I actually have three recommendations. I'm sorry, some people do overkill. The first book I would recommend is Difficult Conversations: How to Discuss What Matters Most by Douglas Stone, Bruce Patton, and Sheila Heen. It's meant as a more commercial book than just professionals, but I think it really goes to the heart at what we're doing particularly as mediators, unlike arbitrators, I can't speak for them, but we're really trying to go behind the statements and understand when people act or people say things, what's underlying them and to really urge people to get beneath whatever the initial statement to understand what's underlying it.

The other two things I would recommend: One is for those who are interested, as I am, in helping families talk about issues related to aging, is Atul Gawande's book, Being Mortal, which really though wasn't designed for this has a wonderful set of questions to help us think about how to have these conversations. The last resource is actually through the Program on Negotiation at Harvard. They have a Sunday Minute. It's actually an email newsletter that they send out once a week which is just one simple tip. It's free and I highly recommend. It's just particularly for those of us who do it all the time. It's not necessarily that every week is a new idea, but I think oftentimes we get refocused on other things and it's just a wonderful reminder of a lot of things as well as some new stuff. I highly recommend that as well to folks.

Rackham:

Yeah, and PON has a blog as well that you can subscribe to which is really useful. It comes out every few days, and they have lots of insight into different forms of negotiation, applied to everything from private issues to the international scale.

Ellen:

Yeah, I've enjoyed that as well. I think there's really an abundance of technology and ideas and wealth of information. It's really just… We're all busy folks building our business, marketing, as well as serving our clients, so having valuable resources that will help us most is really great.

Rackham:

Starting to wrap this up a bit then, what's one piece of advice that you would give to anybody who's thinking about starting an ADR practice or growing one that they already have?

Ellen:

I think you and I touched on this idea before, but I think it's really: these are businesses and so it's not enough to be a great practitioner but it is doing the marketing to build business, to attract clients, so that we can actually use all these wonderful skills that we've developed. I think that's the most important thing. Also, the more cases that we do, I think it makes us even better professionals because again we learn from each case. Each case is different; it has its own challenges. One can never forget that this is a business, and marketing is part of becoming a professional, letting people know that this is what I do and that I'm always welcoming new clients. That's probably the bit of advice.

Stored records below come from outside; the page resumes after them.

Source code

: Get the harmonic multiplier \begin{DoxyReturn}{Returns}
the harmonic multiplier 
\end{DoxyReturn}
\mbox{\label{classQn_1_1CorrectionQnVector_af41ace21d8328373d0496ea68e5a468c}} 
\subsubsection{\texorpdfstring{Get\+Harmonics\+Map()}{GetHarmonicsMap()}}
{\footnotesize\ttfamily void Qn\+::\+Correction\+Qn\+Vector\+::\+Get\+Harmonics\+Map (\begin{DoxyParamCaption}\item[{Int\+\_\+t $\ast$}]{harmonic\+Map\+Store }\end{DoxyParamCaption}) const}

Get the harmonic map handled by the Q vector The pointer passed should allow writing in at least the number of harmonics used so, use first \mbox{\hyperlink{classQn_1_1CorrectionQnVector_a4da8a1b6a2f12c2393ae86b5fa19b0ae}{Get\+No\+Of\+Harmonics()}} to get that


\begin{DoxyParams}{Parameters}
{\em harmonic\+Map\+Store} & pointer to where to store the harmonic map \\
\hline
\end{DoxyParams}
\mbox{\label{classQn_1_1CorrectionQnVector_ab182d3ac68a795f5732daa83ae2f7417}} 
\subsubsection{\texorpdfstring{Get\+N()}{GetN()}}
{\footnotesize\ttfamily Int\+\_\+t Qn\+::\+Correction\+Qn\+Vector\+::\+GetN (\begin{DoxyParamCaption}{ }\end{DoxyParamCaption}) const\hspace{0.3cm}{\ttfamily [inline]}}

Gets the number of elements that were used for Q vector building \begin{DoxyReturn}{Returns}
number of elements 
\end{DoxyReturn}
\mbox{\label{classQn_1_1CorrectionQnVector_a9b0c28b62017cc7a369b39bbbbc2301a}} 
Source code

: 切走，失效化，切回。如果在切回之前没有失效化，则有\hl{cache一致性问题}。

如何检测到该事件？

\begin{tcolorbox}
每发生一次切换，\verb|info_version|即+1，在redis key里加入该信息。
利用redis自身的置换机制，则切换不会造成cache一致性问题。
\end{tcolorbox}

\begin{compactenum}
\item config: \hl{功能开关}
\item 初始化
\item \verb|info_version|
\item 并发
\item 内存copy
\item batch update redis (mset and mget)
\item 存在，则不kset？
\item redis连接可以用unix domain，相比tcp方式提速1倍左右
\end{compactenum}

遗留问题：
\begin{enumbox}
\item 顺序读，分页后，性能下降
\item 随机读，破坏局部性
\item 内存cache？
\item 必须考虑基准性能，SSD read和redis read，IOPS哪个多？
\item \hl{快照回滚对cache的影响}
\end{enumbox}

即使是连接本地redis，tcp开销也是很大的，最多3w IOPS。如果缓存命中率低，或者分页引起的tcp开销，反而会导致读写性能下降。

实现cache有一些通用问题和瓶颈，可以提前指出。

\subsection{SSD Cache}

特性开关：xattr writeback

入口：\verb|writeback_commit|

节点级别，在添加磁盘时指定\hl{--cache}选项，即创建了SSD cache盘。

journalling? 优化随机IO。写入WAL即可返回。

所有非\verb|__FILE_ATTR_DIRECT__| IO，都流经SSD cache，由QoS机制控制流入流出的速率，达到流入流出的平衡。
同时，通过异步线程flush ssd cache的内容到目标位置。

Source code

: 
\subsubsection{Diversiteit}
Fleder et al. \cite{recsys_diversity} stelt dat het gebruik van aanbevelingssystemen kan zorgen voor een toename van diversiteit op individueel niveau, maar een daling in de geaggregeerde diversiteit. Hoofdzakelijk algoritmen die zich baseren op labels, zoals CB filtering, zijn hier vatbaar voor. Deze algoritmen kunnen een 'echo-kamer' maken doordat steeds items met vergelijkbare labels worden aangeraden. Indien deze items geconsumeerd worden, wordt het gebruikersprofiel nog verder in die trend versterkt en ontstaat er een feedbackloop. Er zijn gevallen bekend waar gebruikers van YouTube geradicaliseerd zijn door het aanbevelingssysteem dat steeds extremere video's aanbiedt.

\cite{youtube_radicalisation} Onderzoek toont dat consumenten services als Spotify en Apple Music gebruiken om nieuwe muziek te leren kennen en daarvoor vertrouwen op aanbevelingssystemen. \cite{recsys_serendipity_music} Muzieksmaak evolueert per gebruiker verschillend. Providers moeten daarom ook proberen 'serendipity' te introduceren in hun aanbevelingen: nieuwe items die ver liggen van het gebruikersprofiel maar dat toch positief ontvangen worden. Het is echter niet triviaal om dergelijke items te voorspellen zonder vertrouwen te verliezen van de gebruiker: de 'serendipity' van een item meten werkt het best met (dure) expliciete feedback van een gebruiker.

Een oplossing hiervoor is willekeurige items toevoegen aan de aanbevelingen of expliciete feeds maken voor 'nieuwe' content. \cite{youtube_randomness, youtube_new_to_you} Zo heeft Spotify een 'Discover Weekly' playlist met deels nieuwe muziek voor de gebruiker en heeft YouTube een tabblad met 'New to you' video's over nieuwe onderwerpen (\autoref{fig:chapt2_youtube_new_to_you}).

Actually, probably a second corollary to that is oftentimes when I meet people, and I always talk with people who contact me who want to learn about mediation, is I think many people, I know from my law school experience, want to be employees. Most ADR professionals are not employees; they are sole proprietors or in partnership with other people or business owners and are not an employee of X organization, though there are people who are fortunate enough to do it that way too.

Rackham:

Yeah, I think that's true. I think most of us are solos or in very small partnerships. When you're at that level, when you're that small, you really have to be comfortable getting your hands dirty with the business aspects, with the marketing, and in the same way that we learn from cases that we have as mediators, to learn from the marketing process, to say, well, I tried this ad campaign and it didn't work — lesson learned — or people really resonated with this article that I wrote, or this networking event was really very useful for me. Also the same way that we figure out our own style as a mediator, figuring out the marketing style that works for us, that resonates with us and with the clients.

Ellen:

Yeah, I concur.

Rackham:

Great. Ellen, thank you so much for your time. Before we go, what's the best way for people to reach you if they're interested in your services?

Ellen:

If people are interested, they can reach me at ewaldorfmediation.com.

Rackham:

Perfect. Thank you again, Ellen.

Ellen:

Thank you.

Rackham:

That's today's show. Thanks for listening. If you enjoyed the show, please leave a review on iTunes. You can find show notes for this episode, including links to any books and other resources mentioned, at zephyrlaw.com/initiative. I have some more great guests lined up, so be sure to join me next time for another edition of the ADR Initiative.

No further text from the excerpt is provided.